What is the repo about

This repository shows the code for different parts of an ecosystem to send AVRO format data from a kafka producer to MSK. Ultimately this data needs to be available in the data lake and should be fit for analytics purpose. In our setup the producer (Spring boot project in the msk_producer_consumer_avro folder) will produce AVRO format data to the MSK Cluster. Additionally,

What is the architecture of the setup

plot

Steps for setup to follow this repo

1-Create vpc endpoints for glue and firehose in the same subnets as the msk cluster and msk connector.\
2-Setup the MSK Cluster.\
3-Setup the Spring boot Producer.\
4-Deploy lambda function first.\
5-Setup the Firehose Delivery stream with the lambda.\
6-Deploy the custom plugin.\
7-Deploy the MSK Connector based off the custom plugin

Brief setup instructions

Setup the MSK Cluster. Make sure to setup the security groups for the MSK Cluster so that it can communicate with the producer and the MSK Connector that will be setup later.

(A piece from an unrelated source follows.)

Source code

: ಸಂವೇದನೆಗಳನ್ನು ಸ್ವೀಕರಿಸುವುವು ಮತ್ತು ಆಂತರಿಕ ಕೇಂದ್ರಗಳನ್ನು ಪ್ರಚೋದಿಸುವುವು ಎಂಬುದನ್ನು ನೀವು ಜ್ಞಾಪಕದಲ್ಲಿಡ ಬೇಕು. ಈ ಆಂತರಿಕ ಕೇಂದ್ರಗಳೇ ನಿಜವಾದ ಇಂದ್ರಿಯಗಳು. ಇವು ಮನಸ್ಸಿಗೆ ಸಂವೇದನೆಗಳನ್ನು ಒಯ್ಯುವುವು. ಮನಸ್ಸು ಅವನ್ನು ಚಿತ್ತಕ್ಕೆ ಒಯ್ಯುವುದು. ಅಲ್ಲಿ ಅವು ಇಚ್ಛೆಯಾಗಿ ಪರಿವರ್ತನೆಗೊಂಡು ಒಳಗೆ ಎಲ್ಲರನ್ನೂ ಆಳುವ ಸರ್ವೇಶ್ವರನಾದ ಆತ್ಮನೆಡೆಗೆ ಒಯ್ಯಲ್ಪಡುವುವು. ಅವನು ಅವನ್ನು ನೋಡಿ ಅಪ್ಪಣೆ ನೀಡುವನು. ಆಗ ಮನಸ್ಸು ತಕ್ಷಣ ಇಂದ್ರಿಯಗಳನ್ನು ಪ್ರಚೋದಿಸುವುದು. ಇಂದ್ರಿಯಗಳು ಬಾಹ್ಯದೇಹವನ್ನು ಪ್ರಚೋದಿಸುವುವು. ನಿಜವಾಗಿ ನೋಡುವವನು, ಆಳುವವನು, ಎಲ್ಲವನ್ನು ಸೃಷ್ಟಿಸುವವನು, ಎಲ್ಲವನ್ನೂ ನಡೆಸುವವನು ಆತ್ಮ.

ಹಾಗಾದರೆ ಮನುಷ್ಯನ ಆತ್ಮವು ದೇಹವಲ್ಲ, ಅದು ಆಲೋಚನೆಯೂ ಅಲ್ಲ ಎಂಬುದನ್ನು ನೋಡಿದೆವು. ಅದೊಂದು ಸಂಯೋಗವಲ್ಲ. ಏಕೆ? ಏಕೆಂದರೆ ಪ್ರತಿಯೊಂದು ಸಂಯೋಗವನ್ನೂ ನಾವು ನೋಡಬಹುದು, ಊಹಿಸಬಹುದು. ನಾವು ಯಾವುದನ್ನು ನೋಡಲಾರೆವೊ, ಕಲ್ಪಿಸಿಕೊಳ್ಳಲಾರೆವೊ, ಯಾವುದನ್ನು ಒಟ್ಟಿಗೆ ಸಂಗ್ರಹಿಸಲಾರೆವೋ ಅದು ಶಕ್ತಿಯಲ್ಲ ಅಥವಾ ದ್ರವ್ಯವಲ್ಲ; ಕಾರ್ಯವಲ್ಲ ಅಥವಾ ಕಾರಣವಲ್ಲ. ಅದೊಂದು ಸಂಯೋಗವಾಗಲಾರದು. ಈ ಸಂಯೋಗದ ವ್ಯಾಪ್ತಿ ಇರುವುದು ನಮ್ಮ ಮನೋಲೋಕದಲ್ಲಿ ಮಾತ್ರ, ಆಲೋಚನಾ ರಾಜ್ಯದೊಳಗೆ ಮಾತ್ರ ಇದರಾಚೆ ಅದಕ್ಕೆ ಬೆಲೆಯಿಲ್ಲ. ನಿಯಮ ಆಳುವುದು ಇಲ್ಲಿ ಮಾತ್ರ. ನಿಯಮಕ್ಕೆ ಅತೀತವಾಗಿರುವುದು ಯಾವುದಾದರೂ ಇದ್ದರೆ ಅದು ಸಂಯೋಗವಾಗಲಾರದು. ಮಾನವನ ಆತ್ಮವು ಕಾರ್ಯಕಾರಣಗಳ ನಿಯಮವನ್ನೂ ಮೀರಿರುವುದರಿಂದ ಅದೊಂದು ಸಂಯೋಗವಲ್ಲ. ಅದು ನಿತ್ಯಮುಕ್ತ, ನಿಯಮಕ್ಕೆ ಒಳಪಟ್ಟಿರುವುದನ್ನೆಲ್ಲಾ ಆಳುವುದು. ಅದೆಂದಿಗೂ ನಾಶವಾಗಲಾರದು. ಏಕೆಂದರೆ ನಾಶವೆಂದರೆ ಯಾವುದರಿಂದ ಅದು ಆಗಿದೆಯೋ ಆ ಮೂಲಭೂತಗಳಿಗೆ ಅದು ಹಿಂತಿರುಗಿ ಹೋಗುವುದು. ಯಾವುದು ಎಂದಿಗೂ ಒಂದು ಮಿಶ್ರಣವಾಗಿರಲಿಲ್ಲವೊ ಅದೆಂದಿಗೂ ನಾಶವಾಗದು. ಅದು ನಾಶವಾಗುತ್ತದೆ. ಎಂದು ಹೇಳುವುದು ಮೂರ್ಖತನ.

The Producer is a spring boot project in msk_producer_consumer_avro. I have also added a consumer in the same project, so that I can make sure that my Producer Application is able to connect and send data to MSK and a Consumer Application is able to receive the data from MSK. To be able to test quickly, I pushed the Docker container for msk_producer_consumer_avro to ECR and ran the container on a Cloud9 environment. My Cloud9 environment is in the same vpc and subnet as MSK. Setup the following properties for the Producer to be able to connect to Glue Schema registry. props.put(AWSSchemaRegistryConstants.AVRO_RECORD_TYPE, AvroRecordType.SPECIFIC_RECORD.getName()); props.put(AWSSchemaRegistryConstants.SCHEMA_AUTO_REGISTRATION_SETTING, "true"); props.put(AWSSchemaRegistryConstants.COMPATIBILITY_SETTING, Compatibility.FULL);

For more control over the name of the glue registry and the schema name you can also set these properties

props.put(AWSSchemaRegistryConstants.REGISTRY_NAME, ""); props.put(AWSSchemaRegistryConstants.SCHEMA_NAME, "");

When you don't specify the REGISTRY_NAME and SCHEMA_NAME attributes, by default the glue schema registry is named default-registry and the schema name is the name of the MSK TOPIC into which the avro data is being inserted. So the schema name is CUSTOMER-AVRO-TOPIC plot

For quick test you could run the docker container for the spring boot producer in Cloud 9 as shown in the diagram below (In actuality you might run the producer as lambda, the spring boot container in ecs/eks).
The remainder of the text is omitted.